Areahnel refrendó con un cabeceo afirmativo la última sentencia, entrecerró los ojos y los fijó directa y sombríamente en Rasmus. Su voz se tensó.

―Un día la música se alteró, sacudida por una irrupción sutil y silente, pero intensa. Apenas unas imperceptibles notas nuevas, diluidas sobre la melodía principal, como tantas otras, casi inaudibles, pero continuas, crecientes y extrañas. Aparentemente solo la distorsión del paso del tiempo, pero marcada con una tensión que jamás había sentido antes. Aquel día escuché la melodía de Toril y me estremecí. Compartí mi impresión con los ancianos, pero ninguno oía aquellos acordes camuflados. Mi juventud, a sus ojos, era la causa de mi torpeza en la apreciación… o mi sangre mestiza.

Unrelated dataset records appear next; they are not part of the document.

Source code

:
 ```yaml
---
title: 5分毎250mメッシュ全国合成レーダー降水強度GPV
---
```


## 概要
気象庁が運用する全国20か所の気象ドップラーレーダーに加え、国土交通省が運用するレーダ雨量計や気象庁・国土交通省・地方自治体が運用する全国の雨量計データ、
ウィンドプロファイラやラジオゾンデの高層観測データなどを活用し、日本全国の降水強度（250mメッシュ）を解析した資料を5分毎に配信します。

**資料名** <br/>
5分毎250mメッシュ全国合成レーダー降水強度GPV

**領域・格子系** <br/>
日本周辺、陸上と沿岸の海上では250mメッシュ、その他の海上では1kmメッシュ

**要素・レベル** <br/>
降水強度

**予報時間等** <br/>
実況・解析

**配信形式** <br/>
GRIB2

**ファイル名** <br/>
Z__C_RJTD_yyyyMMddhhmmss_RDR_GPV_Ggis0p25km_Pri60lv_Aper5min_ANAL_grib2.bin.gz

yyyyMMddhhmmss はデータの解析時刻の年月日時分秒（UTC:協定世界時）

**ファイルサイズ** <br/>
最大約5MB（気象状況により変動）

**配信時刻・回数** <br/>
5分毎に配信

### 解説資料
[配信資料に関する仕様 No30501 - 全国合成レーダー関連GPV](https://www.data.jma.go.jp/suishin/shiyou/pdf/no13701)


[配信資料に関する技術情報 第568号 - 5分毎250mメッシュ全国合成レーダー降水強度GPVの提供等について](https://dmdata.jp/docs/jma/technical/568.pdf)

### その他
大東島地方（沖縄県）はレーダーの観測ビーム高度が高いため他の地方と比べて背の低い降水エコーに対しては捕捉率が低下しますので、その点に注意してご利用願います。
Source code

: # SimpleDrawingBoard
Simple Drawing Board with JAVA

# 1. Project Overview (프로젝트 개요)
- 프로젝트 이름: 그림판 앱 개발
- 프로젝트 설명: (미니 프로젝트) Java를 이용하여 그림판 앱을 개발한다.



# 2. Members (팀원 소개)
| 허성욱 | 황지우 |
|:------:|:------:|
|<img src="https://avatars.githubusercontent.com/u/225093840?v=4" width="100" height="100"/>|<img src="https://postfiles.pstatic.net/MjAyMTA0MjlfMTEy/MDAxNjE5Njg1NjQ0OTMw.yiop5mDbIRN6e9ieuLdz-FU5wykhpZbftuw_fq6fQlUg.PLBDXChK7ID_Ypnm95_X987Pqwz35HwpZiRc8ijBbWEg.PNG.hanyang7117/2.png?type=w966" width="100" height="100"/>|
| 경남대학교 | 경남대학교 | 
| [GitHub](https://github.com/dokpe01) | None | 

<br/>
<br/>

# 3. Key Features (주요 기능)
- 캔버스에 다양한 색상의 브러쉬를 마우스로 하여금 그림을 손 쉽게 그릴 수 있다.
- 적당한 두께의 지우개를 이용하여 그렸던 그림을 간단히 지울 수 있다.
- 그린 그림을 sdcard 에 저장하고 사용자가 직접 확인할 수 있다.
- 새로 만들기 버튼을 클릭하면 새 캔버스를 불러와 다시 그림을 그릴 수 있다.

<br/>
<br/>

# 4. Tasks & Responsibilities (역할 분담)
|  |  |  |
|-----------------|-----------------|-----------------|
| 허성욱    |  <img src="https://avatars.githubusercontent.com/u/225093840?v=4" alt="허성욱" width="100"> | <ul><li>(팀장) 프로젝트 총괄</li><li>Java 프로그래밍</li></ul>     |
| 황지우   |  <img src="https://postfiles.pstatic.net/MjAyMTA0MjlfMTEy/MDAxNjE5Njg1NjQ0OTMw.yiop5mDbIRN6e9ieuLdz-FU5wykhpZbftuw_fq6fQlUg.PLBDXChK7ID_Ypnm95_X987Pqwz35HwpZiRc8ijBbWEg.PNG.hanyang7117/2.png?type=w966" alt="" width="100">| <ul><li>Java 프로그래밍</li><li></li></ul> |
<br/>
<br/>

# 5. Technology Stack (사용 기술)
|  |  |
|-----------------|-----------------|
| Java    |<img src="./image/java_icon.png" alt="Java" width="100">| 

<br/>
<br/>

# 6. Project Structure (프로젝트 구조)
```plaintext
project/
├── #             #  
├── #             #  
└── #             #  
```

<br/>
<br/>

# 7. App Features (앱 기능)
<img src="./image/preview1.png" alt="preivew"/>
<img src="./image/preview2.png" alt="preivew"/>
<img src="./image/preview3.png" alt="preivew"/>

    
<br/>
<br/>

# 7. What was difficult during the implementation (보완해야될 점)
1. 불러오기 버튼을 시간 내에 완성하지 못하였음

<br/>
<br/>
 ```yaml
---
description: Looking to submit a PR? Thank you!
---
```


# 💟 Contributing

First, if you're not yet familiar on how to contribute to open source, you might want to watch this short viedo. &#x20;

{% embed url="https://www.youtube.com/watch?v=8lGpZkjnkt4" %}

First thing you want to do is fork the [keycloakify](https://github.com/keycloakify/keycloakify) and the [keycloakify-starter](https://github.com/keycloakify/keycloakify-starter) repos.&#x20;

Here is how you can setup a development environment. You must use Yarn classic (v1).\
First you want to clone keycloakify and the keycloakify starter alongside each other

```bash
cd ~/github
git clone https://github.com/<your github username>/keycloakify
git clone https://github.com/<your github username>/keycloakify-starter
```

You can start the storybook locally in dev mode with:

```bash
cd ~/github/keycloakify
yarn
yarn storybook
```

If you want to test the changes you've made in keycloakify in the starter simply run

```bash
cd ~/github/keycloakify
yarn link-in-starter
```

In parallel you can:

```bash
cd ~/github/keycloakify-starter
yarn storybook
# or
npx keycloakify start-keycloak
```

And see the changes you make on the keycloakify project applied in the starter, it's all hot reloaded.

―¡Bah! Ni siquiera eres una elfa de los bosques ―se mofó Rúntemor rozando el ridículo.

―No es lo importante de la historia, señor Rúntemor ―replicó Ordan conservando estoicamente su amabilidad y paciencia―. Presiento que nos acercamos al súmmum de la narración tras este último giro dramático. Le ruego aparte su desavenencia, que poco tiene que ver con la dama, pues es fruto heredado de la animosidad entre sus pueblos, y nos permita disfrutarla. ¿Sería tan amable de complacernos?